▸ **Work to complete**
A faithful copy is required. Print each line of the data exactly and omit the pictures.
Top of Exercise inputs
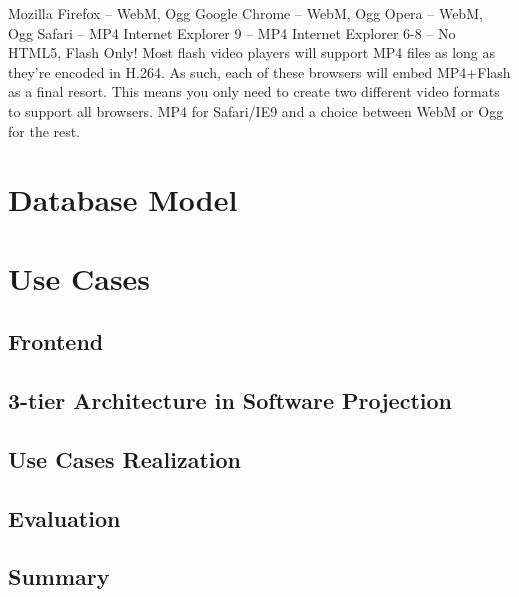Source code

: 	Mozilla Firefox – WebM, Ogg
	Google Chrome – WebM, Ogg
	Opera – WebM, Ogg
	Safari – MP4
	Internet Explorer 9 – MP4
	Internet Explorer 6-8 – No HTML5, Flash Only!
	Most flash video players will support MP4 files as long as they’re encoded in H.264. As such, each of these browsers will embed MP4+Flash as a final resort. This means you only need to create two different video formats to support all browsers. MP4 for Safari/IE9 and a choice between WebM or Ogg for the rest.

\section{Database Model}

\section{Use Cases}

  \subsection{Frontend}
  \subsection{3-tier Architecture in Software Projection}
    \subsection{Use Cases Realization}
  \subsection{Evaluation}


\subsection{Summary}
Bottom of Exercise inputs
▸ **Result for this exercise**
Source code

: 	Mozilla Firefox – WebM, Ogg
	Google Chrome – WebM, Ogg
	Opera – WebM, Ogg
	Safari – MP4
	Internet Explorer 9 – MP4
	Internet Explorer 6-8 – No HTML5, Flash Only!
	Most flash video players will support MP4 files as long as they’re encoded in H.264. As such, each of these browsers will embed MP4+Flash as a final resort. This means you only need to create two different video formats to support all browsers. MP4 for Safari/IE9 and a choice between WebM or Ogg for the rest.

\section{Database Model}

\section{Use Cases}

  \subsection{Frontend}
  \subsection{3-tier Architecture in Software Projection}
    \subsection{Use Cases Realization}
  \subsection{Evaluation}


\subsection{Summary}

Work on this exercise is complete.